= Required work =
Only the lines holding the string "Vocabulary" are needed; copy each of them from the data.

(Source texts of formatted documents)
···
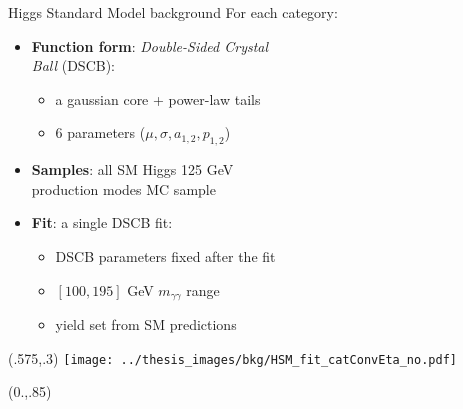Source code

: \documentclass[10pt,UKenglish, leqno, xcolor = dvipsnames]{beamer}
\begin{document}
	\begin{frame}{Higgs Standard Model background}
		\vfill
		For each category:
		\begin{itemize}
			\item \textbf{Function form}: \textit{Double-Sided Crystal\\ Ball} (DSCB):
			\begin{itemize}
				\item a gaussian core + power-law tails
				\item 6 parameters ($\mu, \sigma, a_{1,2}, p_{1,2}$)
			\end{itemize}
			\item \textbf{Samples}: all SM Higgs 125 GeV\\ production modes MC sample
			\item \textbf{Fit}: a single DSCB fit:
			\begin{itemize}
				\item DSCB parameters fixed after the fit
				\item $[100,195]$ GeV $m_{\gamma\gamma}$ range
				\item yield set from SM predictions
			\end{itemize}
		\end{itemize}
		\vspace{.75cm}
		\vfill
		\begin{textblock}{1}(.575,.3)
			\texttt{[image: ../thesis\_images/bkg/HSM\_fit\_catConvEta\_no.pdf]}\\	
		\end{textblock}
		\begin{textblock}{1}(0.,.85)
			\begin{figure}
			\end{figure}
		\end{textblock}
	\end{frame}
\end{document}
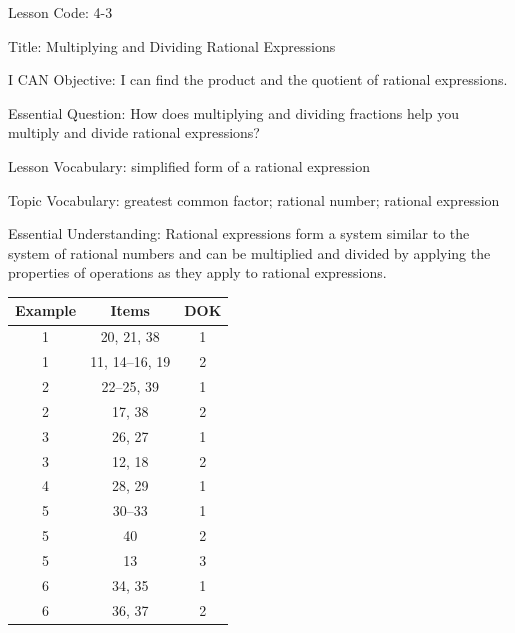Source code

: \documentclass{article}
\newenvironment{lesson-meta}{}{}        %
\newenvironment{item-analysis}{}{}      %
\begin{document}
\begin{lesson-meta}
Lesson Code: 4-3

Title: Multiplying and Dividing Rational Expressions

I CAN Objective: I can find the product and the quotient of rational expressions.

Essential Question: How does multiplying and dividing fractions help you multiply and divide rational expressions?

Lesson Vocabulary: simplified form of a rational expression

Topic Vocabulary: greatest common factor; rational number; rational expression

Essential Understanding: Rational expressions form a system similar to the system of rational numbers and can be multiplied and divided by applying the properties of operations as they apply to rational expressions.
\end{lesson-meta}

\begin{item-analysis}
\begin{tabular}{ccc}
\hline
Example & Items & DOK \\
\hline
1 & 20, 21, 38 & 1 \\
1 & 11, 14--16, 19 & 2 \\
2 & 22--25, 39 & 1 \\
2 & 17, 38 & 2 \\
3 & 26, 27 & 1 \\
3 & 12, 18 & 2 \\
4 & 28, 29 & 1 \\
5 & 30--33 & 1 \\
5 & 40 & 2 \\
5 & 13 & 3 \\
6 & 34, 35 & 1 \\
6 & 36, 37 & 2 \\
\hline
\end{tabular}
\end{item-analysis}
\end{document}
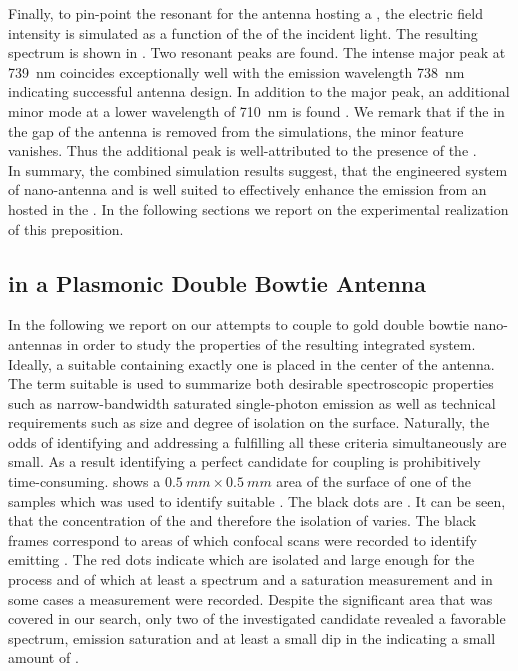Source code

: 		Finally, to pin-point the resonant \wl for the antenna hosting a \nd, the electric field intensity is simulated as a function of the \wl of the incident light. The resulting spectrum is shown in . Two resonant peaks are found. The intense major peak at \SI{739}{nm} coincides exceptionally well with the \siv emission wavelength \SI{738}{nm} indicating successful antenna design. In addition to the major peak, an additional minor mode at a lower wavelength of \SI{710}{nm} is found \cite{rahbany2016towards}. We remark that if the \nd in the gap of the antenna is removed from the simulations, the minor feature vanishes. Thus the additional peak is well-attributed to the presence of the \nd.
		\\
		In summary, the combined simulation results suggest, that the engineered system of nano-antenna and \nd is well suited to effectively enhance the emission from an \siv hosted in the \nd. In the following sections we report on the experimental realization of this preposition.

	\subsection{\siv in a Plasmonic Double Bowtie Antenna}

		In the following we report on our attempts to couple \sivs to gold double bowtie nano-antennas in order to study the properties of the resulting integrated system. Ideally, a suitable \nd containing exactly one \siv is placed in the center of the antenna. The term suitable is used to summarize both desirable spectroscopic properties such as narrow-bandwidth saturated single-photon emission as well as technical requirements such as \nd size and degree of isolation on the surface. Naturally, the odds of identifying and addressing a \nd fulfilling all these criteria simultaneously are small.
		As a result identifying a perfect candidate for coupling is prohibitively time-consuming.
		 shows a $\SI{0.5}{mm}\times\SI{0.5}{mm}$ area of the surface of one of the samples which was used to identify suitable \nds.
		The black dots are \nds.
		It can be seen, that the concentration of the \nds and therefore the isolation of \nds varies.
		The black frames correspond to areas of which confocal scans were recorded to identify \nds emitting \fl.
		The red dots indicate \nds which are isolated and large enough for the \pp process and of which at least a \pl spectrum and a saturation measurement and in some cases a \gt measurement were recorded.
		Despite the significant area that was covered in our search, only two of the investigated candidate \nds revealed a favorable spectrum, emission saturation and at least a small dip in the \gtf indicating a small amount of \sivs.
···
= Task response =
Lesson Vocabulary: simplified form of a rational expression
Topic Vocabulary: greatest common factor; rational number; rational expression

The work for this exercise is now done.